How to Choose the Best Oil for Cooking Fish

The right oil can enhance the flavors of your fish dish

Frying fish
Dorling Kindersley/Getty Images

When you want to saute, fry, broil, or even marinate a fish or a piece of seafood, which fat or oil do you use? If you're using the same oil for almost every recipe, now is a good time to break that habit. You'll find that selecting certain oils for different cooking techniques will not only elevate the food's flavor but also dramatically alter the way the fish cooks.

Oils for Sauteeing Fish

Sauteed fish is fantastic and one of the most popular ways to prepare almost any fish.

Sauteeing involves pouring a little oil into a hot pan and quickly cook the fish over high heat. Cooking in a wok is very similar, but the key with either pan is to use just a little oil and very high heat.

That high heat will ruin many oils. Most notable is olive oil, which is very popular but also has a low smoke point. You never want your oil to smoke because once that happens it will turn acrid. It is far better to use an oil with a high smoke point when cooking at very high temperatures. If you want the taste of olive oil, drizzle it on the fish at the end.

The top choice for oils over high heat is grapeseed oil, but it can be expensive. As a cheaper alternative, choose canola oil. If you want to go through the process of clarifying butter (removing the solids), you can saute with that as well. If you're determined to use olive oil for sauteeing, make sure it is extra light olive oil (not extra-virgin).

Oils for Frying Fish

When you decide to fry your fish, go ahead and use olive oil, but skip the extra-virgin variety. It is too expensive and you are going to need a lot of oil when frying.

To clarify, we're defining frying as cooking in enough oil so half of the fish is covered in oil as it cooks. The best choices for this are regular olive oil for Mediterranean recipes, vegetable oil for American dishes, and peanut oil for Asian food.

If you prefer, you can also use lard or butter when frying.

When deep-frying or completely submerging the fish or seafood in oil, use the same thing as you would in a regular fry. Canola oil is a good choice because it has a neutral flavor and is inexpensive, which is perfect for such high-volume use.

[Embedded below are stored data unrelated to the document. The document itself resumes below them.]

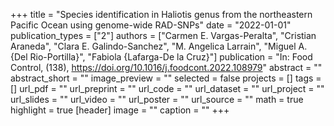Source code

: +++
title = "Species identification in Haliotis genus from the northeastern Pacific Ocean using genome-wide RAD-SNPs"
date = "2022-01-01"
publication_types = ["2"]
authors = ["Carmen E. Vargas-Peralta", "Cristian Araneda", "Clara E. Galindo-Sanchez", "M. Angelica Larrain", "Miguel A. {Del Rio-Portilla}", "Fabiola {Lafarga-De la Cruz}"]
publication = "In: Food Control, (138), https://doi.org/10.1016/j.foodcont.2022.108979"
abstract = ""
abstract_short = ""
image_preview = ""
selected = false
projects = []
tags = []
url_pdf = ""
url_preprint = ""
url_code = ""
url_dataset = ""
url_project = ""
url_slides = ""
url_video = ""
url_poster = ""
url_source = ""
math = true
highlight = true
[header]
image = ""
caption = ""
+++
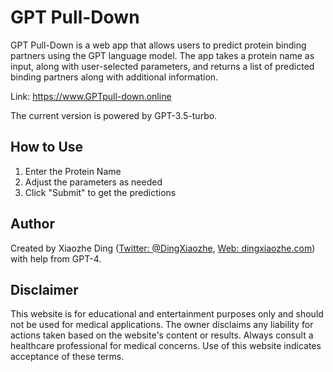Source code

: # GPT Pull-Down

GPT Pull-Down is a web app that allows users to predict protein binding partners using the GPT language model. The app takes a protein name as input, along with user-selected parameters, and returns a list of predicted binding partners along with additional information.

Link: https://www.GPTpull-down.online

The current version is powered by GPT-3.5-turbo.

## How to Use
1. Enter the Protein Name
2. Adjust the parameters as needed
3. Click "Submit" to get the predictions

## Author
Created by Xiaozhe Ding ([Twitter: @DingXiaozhe](https://twitter.com/DingXiaozhe), [Web: dingxiaozhe.com](https://dingxiaozhe.com)) with help from GPT-4.

## Disclaimer
This website is for educational and entertainment purposes only and should not be used for medical applications. The owner disclaims any liability for actions taken based on the website's content or results. Always consult a healthcare professional for medical concerns. Use of this website indicates acceptance of these terms.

Oils for Grilling, Broiling, and Baking Fish

Grilling, broiling or baking often require that you coat the fish in oil before cooking it. This helps conduct the heat from the burners through the fish. In this scenario, extra-virgin olive oil is a great option because it has a nice, clean taste and is one of the healthier oils available. However, you could use almost any oil you have in the kitchen.

Oils for Fish Marinades

When it comes to marinade, extra-virgin olive oil is perfect because it will remain a liquid in the fridge. The marinade will also permeate the fish, so the healthier the oil, the better it is for you. Vegetable oil is another good option and marinades can make good use of any specialty oils you have in stock.

Specialty oils do have a limited place in fish and seafood cooking, but they're nice to use for certain recipes. For instance, you could use walnut oil in French dishes or sesame oil in Asian and Mexican recipes.

They're most often used to add flavor and can be mixed in with the main oil as you start cooking. At the end, lightly drizzle the oil over the food for extra flavor.

Essential Tips for Fish Oils

As you can see, you have a lot of options when it comes to choosing a good cooking oil for fish. There are a few more things you want to keep in mind though.

First of all, don't use flavored oils for cooking. In the best case scenario, the oil's flavor will disappear while you're cooking. However, there's a very good chance that it will actually turn rancid and ruin the dish. Save these oils for a light drizzle once the fish is off the heat and ready to be served.

Also, remember that less refined oils also have a lower the smoke point. Never use unrefined oils for sauteeing or other high heat preparations over 350 F.

Some oils like canola, corn, safflower, sunflower, and peanut can be either refined or unrefined, so it's important to read the labels.